JC Theis (Dunedin, New Zealand)
Data from the NZJR for all primary THAs performed between 1999 and 2013 was collected. This included THAs performed acutely and electively, in public and private institutions. THAs were divided into 3 groups (Cemented, hybrid and uncemented) and their 30-day mortality rate calculated. Patient factors (age, sex and ASA score) and institution (Public and private hospitals) were analysed. Using logistic regressions, odds ratios (OR) for each variable, their independent and combined effects on mortality were calculated.
Results : A total number of 90249 primary THAs were analysed of which 3374 were performed acutely. The cemented group (n=23082) had a mean 30-day mortality rate at 0.54%, the hybrid group (n=33773) was at 0.25% and the uncemented group (n=33394) was at 0.11%.
No gender difference was noted (0.3% 30-day mortality). Both the <55 year-old and the 55-65 year-old groups had a 0.1% 30-day mortality rate, which doubled for the 65-75 year-old group and was significantly increased to 0.7% (p<0.001) for the ≥ 75 year-olds.
An ASA 2 score carried a mortality rate of 0.1%, with a dramatic increase to 0.7% for ASA 3 and 2.8% for ASA 4. Compared to the ASA 1 group, 30-day mortality rate of the ASA 3 group was significantly raised (OR=31.9, p<0.0001). The risk of the ASA 4 group was highest (OR=140, p<0.0001).

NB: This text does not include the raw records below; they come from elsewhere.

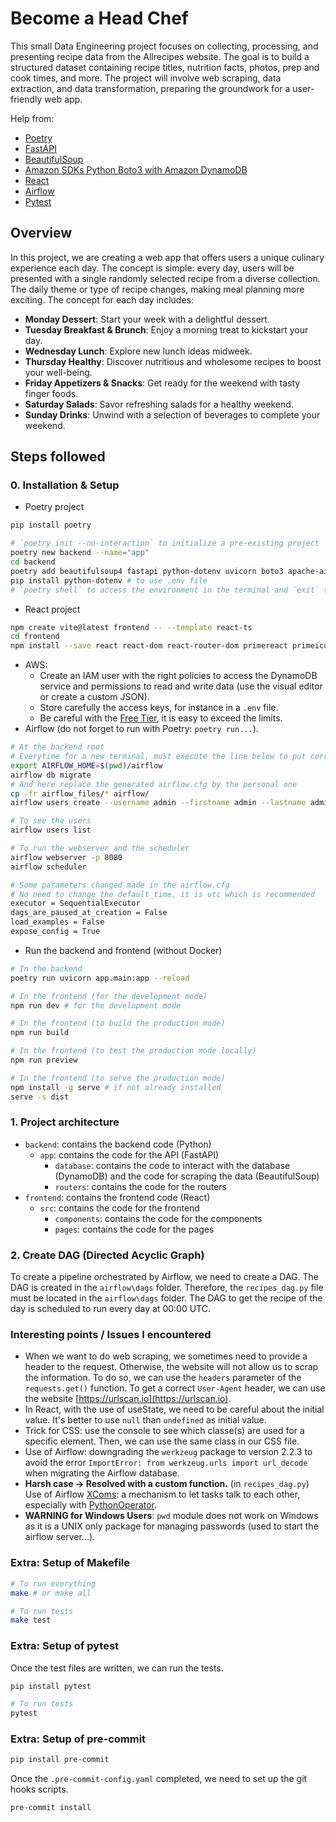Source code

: # Become a Head Chef

This small Data Engineering project focuses on collecting, processing, and presenting recipe data from the Allrecipes website. The goal is to build a structured dataset containing recipe titles, nutrition facts, photos, prep and cook times, and more. The project will involve web scraping, data extraction, and data transformation, preparing the groundwork for a user-friendly web app.

Help from:

- [Poetry](https://python-poetry.org)
- [FastAPI](https://fastapi.tiangolo.com)
- [BeautifulSoup](https://www.crummy.com/software/BeautifulSoup/)
- [Amazon SDKs Python Boto3 with Amazon DynamoDB](https://boto3.amazonaws.com/v1/documentation/api/latest/guide/dynamodb.html)
- [React](https://react.dev)
- [Airflow](https://airflow.apache.org)
- [Pytest](https://docs.pytest.org)

## Overview

In this project, we are creating a web app that offers users a unique culinary experience each day. The concept is simple: every day, users will be presented with a single randomly selected recipe from a diverse collection. The daily theme or type of recipe changes, making meal planning more exciting. The concept for each day includes:

- **Monday Dessert**: Start your week with a delightful dessert.
- **Tuesday Breakfast & Brunch**: Enjoy a morning treat to kickstart your day.
- **Wednesday Lunch**: Explore new lunch ideas midweek.
- **Thursday Healthy**: Discover nutritious and wholesome recipes to boost your well-being.
- **Friday Appetizers & Snacks**: Get ready for the weekend with tasty finger foods.
- **Saturday Salads**: Savor refreshing salads for a healthy weekend.
- **Sunday Drinks**: Unwind with a selection of beverages to complete your weekend.

## Steps followed

### 0. Installation & Setup

- Poetry project

```bash
pip install poetry

# `poetry init --no-interaction` to initialize a pre-existing project
poetry new backend --name="app"
cd backend
poetry add beautifulsoup4 fastapi python-dotenv uvicorn boto3 apache-airflow connexion pytest werkzeug=2.2.3
pip install python-dotenv # to use .env file
# `poetry shell` to access the environment in the terminal and `exit` to exit the environment
```

- React project

```bash
npm create vite@latest frontend -- --template react-ts
cd frontend
npm install --save react react-dom react-router-dom primereact primeicons primeflex @mui/icons-material @mui/material @emotion/styled @emotion/react
```

- AWS:
  - Create an IAM user with the right policies to access the DynamoDB service and permissions to read and write data (use the visual editor or create a custom JSON).
  - Store carefully the access keys, for instance in a `.env` file.
  - Be careful with the [Free Tier](https://aws.amazon.com/pm/dynamodb/), it is easy to exceed the limits.
- Airflow (do not forget to run with Poetry: `poetry run...`).

```bash
# At the backend root
# Everytime for a new terminal, must execute the line below to put correctly the AIRFLOW_HOME
export AIRFLOW_HOME=$(pwd)/airflow
airflow db migrate
# And here replace the generated airflow.cfg by the personal one
cp -fr airflow_files/* airflow/
airflow users create --username admin --firstname admin --lastname admin --role Admin --email admin --password admin

# To see the users
airflow users list

# To run the webserver and the scheduler
airflow webserver -p 8080
airflow scheduler
```

```bash
# Some parameters changed made in the airflow.cfg
# No need to change the default_time, it is utc which is recommended
executor = SequentialExecutor
dags_are_paused_at_creation = False
load_examples = False
expose_config = True
```

- Run the backend and frontend (without Docker)

```bash
# In the backend
poetry run uvicorn app.main:app --reload

# In the frontend (for the development mode)
npm run dev # for the development mode

# In the frontend (to build the production mode)
npm run build

# In the frontend (to test the production mode locally)
npm run preview

# In the frontend (to serve the production mode)
npm install -g serve # if not already installed
serve -s dist
```

### 1. Project architecture

- `backend`: contains the backend code (Python)
  - `app`: contains the code for the API (FastAPI)
    - `database`: contains the code to interact with the database (DynamoDB) and the code for scraping the data (BeautifulSoup)
    - `routers`: contains the code for the routers
- `frontend`: contains the frontend code (React)
  - `src`: contains the code for the frontend
    - `components`: contains the code for the components
    - `pages`: contains the code for the pages

### 2. Create DAG (Directed Acyclic Graph)

To create a pipeline orchestrated by Airflow, we need to create a DAG. The DAG is created in the `airflow\dags` folder. Therefore, the `recipes_dag.py` file must be located in the `airflow\dags` folder. The DAG to get the recipe of the day is scheduled to run every day at 00:00 UTC.

### Interesting points / Issues I encountered

- When we want to do web scraping, we sometimes need to provide a header to the request. Otherwise, the website will not allow us to scrap the information. To do so, we can use the `headers` parameter of the `requests.get()` function. To get a correct `User-Agent` header, we can use the website [https://urlscan.io](https://urlscan.io).
- In React, with the use of useState, we need to be careful about the initial value. It's better to use `null` than `undefined` as initial value.
- Trick for CSS: use the console to see which classe(s) are used for a specific element. Then, we can use the same class in our CSS file.
- Use of Airflow: downgrading the `werkzeug` package to version 2.2.3 to avoid the error `ImportError: from werkzeug.urls import url_decode` when migrating the Airflow database.
- **Harsh case -> Resolved with a custom function.** (in `recipes_dag.py`) Use of Airflow [XComs](https://airflow.apache.org/docs/apache-airflow/stable/core-concepts/xcoms.html): a mechanism to let tasks talk to each other, especially with [PythonOperator](https://airflow.apache.org/docs/apache-airflow/2.0.0/howto/operator/python.html#howto-operator-pythonoperator).
- **WARNING for Windows Users**: `pwd` module does not work on Windows as it is a UNIX only package for managing passwords (used to start the airflow server...).

### Extra: Setup of Makefile

```bash
# To run everything
make # or make all

# To run tests
make test
```

### Extra: Setup of pytest

Once the test files are written, we can run the tests.

```bash
pip install pytest

# To run tests
pytest
```

### Extra: Setup of pre-commit

```bash
pip install pre-commit
```

Once the `.pre-commit-config.yaml` completed, we need to set up the git hooks scripts.

```bash
pre-commit install
```
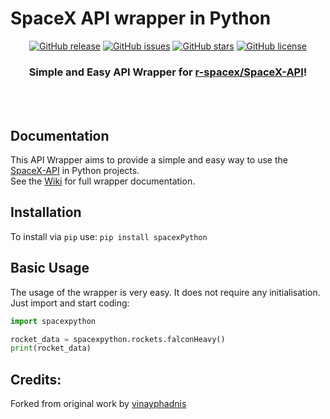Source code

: # SpaceX API wrapper in Python
<div align="center">

[![GitHub release](https://img.shields.io/github/release/alshapton/SpaceX-Python.svg)](https://github.com/alshapton/SpaceX-Python/releases)
[![GitHub issues](https://img.shields.io/github/issues/alshapton/SpaceX-Python.svg)](https://github.com/alshapton/SpaceX-Python/issues)
[![GitHub stars](https://img.shields.io/github/stars/alshapton/SpaceX-Python.svg)](https://github.com/alshapton/SpaceX-Python/stargazers)
[![GitHub license](https://img.shields.io/github/license/alshapton/SpaceX-Python.svg)](https://github.com/alshapton/SpaceX-Python)

### Simple and Easy API Wrapper for [r-spacex/SpaceX-API](https://github.com/r-spacex/SpaceX-API)!

<br><br>

</div>

## Documentation
This API Wrapper aims to provide a simple and easy way to use the [SpaceX-API](https://github.com/r-spacex/SpaceX-API) in Python projects.
<br>
See the [Wiki](https://github.com/alshapton/SpaceX-Python/wiki) for full wrapper documentation.

## Installation
To install via `pip` use:
`pip install spacexPython`

## Basic Usage
The usage of the wrapper is very easy. It does not require any initialisation. Just import and start coding:
```python
import spacexpython

rocket_data = spacexpython.rockets.falconHeavy()
print(rocket_data)
```

## Credits:

Forked from original work by [vinayphadnis](https://github.com/vinayphadnis/SpaceX-Python.git)
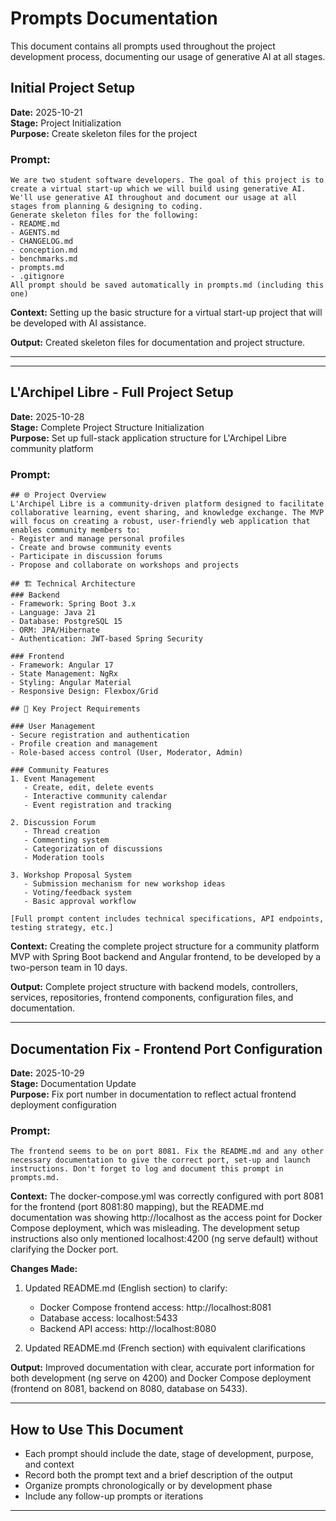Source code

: # Prompts Documentation

This document contains all prompts used throughout the project development process, documenting our usage of generative AI at all stages.

## Initial Project Setup

**Date:** 2025-10-21  
**Stage:** Project Initialization  
**Purpose:** Create skeleton files for the project

### Prompt:
```
We are two student software developers. The goal of this project is to create a virtual start-up which we will build using generative AI. We'll use generative AI throughout and document our usage at all stages from planning & designing to coding. 
Generate skeleton files for the following:
- README.md 
- AGENTS.md 
- CHANGELOG.md 
- conception.md 
- benchmarks.md 
- prompts.md 
- .gitignore 
All prompt should be saved automatically in prompts.md (including this one)
```

**Context:** Setting up the basic structure for a virtual start-up project that will be developed with AI assistance.

**Output:** Created skeleton files for documentation and project structure.

---

---

## L'Archipel Libre - Full Project Setup

**Date:** 2025-10-28  
**Stage:** Complete Project Structure Initialization  
**Purpose:** Set up full-stack application structure for L'Archipel Libre community platform

### Prompt:
```
## 🌐 Project Overview
L'Archipel Libre is a community-driven platform designed to facilitate collaborative learning, event sharing, and knowledge exchange. The MVP will focus on creating a robust, user-friendly web application that enables community members to:
- Register and manage personal profiles
- Create and browse community events
- Participate in discussion forums
- Propose and collaborate on workshops and projects

## 🏗️ Technical Architecture
### Backend
- Framework: Spring Boot 3.x
- Language: Java 21
- Database: PostgreSQL 15
- ORM: JPA/Hibernate
- Authentication: JWT-based Spring Security

### Frontend
- Framework: Angular 17
- State Management: NgRx
- Styling: Angular Material
- Responsive Design: Flexbox/Grid

## 🔑 Key Project Requirements

### User Management
- Secure registration and authentication
- Profile creation and management
- Role-based access control (User, Moderator, Admin)

### Community Features
1. Event Management
   - Create, edit, delete events
   - Interactive community calendar
   - Event registration and tracking

2. Discussion Forum
   - Thread creation
   - Commenting system
   - Categorization of discussions
   - Moderation tools

3. Workshop Proposal System
   - Submission mechanism for new workshop ideas
   - Voting/feedback system
   - Basic approval workflow

[Full prompt content includes technical specifications, API endpoints, testing strategy, etc.]
```

**Context:** Creating the complete project structure for a community platform MVP with Spring Boot backend and Angular frontend, to be developed by a two-person team in 10 days.

**Output:** Complete project structure with backend models, controllers, services, repositories, frontend components, configuration files, and documentation.

---

## Documentation Fix - Frontend Port Configuration

**Date:** 2025-10-29  
**Stage:** Documentation Update  
**Purpose:** Fix port number in documentation to reflect actual frontend deployment configuration

### Prompt:
```
The frontend seems to be on port 8081. Fix the README.md and any other necessary documentation to give the correct port, set-up and launch instructions. Don't forget to log and document this prompt in prompts.md.
```

**Context:** The docker-compose.yml was correctly configured with port 8081 for the frontend (port 8081:80 mapping), but the README.md documentation was showing http://localhost as the access point for Docker Compose deployment, which was misleading. The development setup instructions also only mentioned localhost:4200 (ng serve default) without clarifying the Docker port.

**Changes Made:**
1. Updated README.md (English section) to clarify:
   - Docker Compose frontend access: http://localhost:8081
   - Database access: localhost:5433
   - Backend API access: http://localhost:8080
   
2. Updated README.md (French section) with equivalent clarifications

**Output:** Improved documentation with clear, accurate port information for both development (ng serve on 4200) and Docker Compose deployment (frontend on 8081, backend on 8080, database on 5433).

---

## How to Use This Document

- Each prompt should include the date, stage of development, purpose, and context
- Record both the prompt text and a brief description of the output
- Organize prompts chronologically or by development phase
- Include any follow-up prompts or iterations

---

THAs performed acutely for fractures had a 5-fold increased 30-day mortality risk (OR= 5.34, p<0.005). The hybrid (OR=0.458) and uncemented groups (OR=0.198) achieved significantly better 30-day mortality rates compared to the cemented group (p<0.0001). When adjusted for all significant variables, the cemented group still carried a higher risk of 30-day mortality (p<0.003).
Conclusions : The 30-day mortality with any fixation method of THA shows that it is a very safe procedure, even though cementing resulted in a statistically higher mortality risk at 30 days when adjusted for all other risk variables.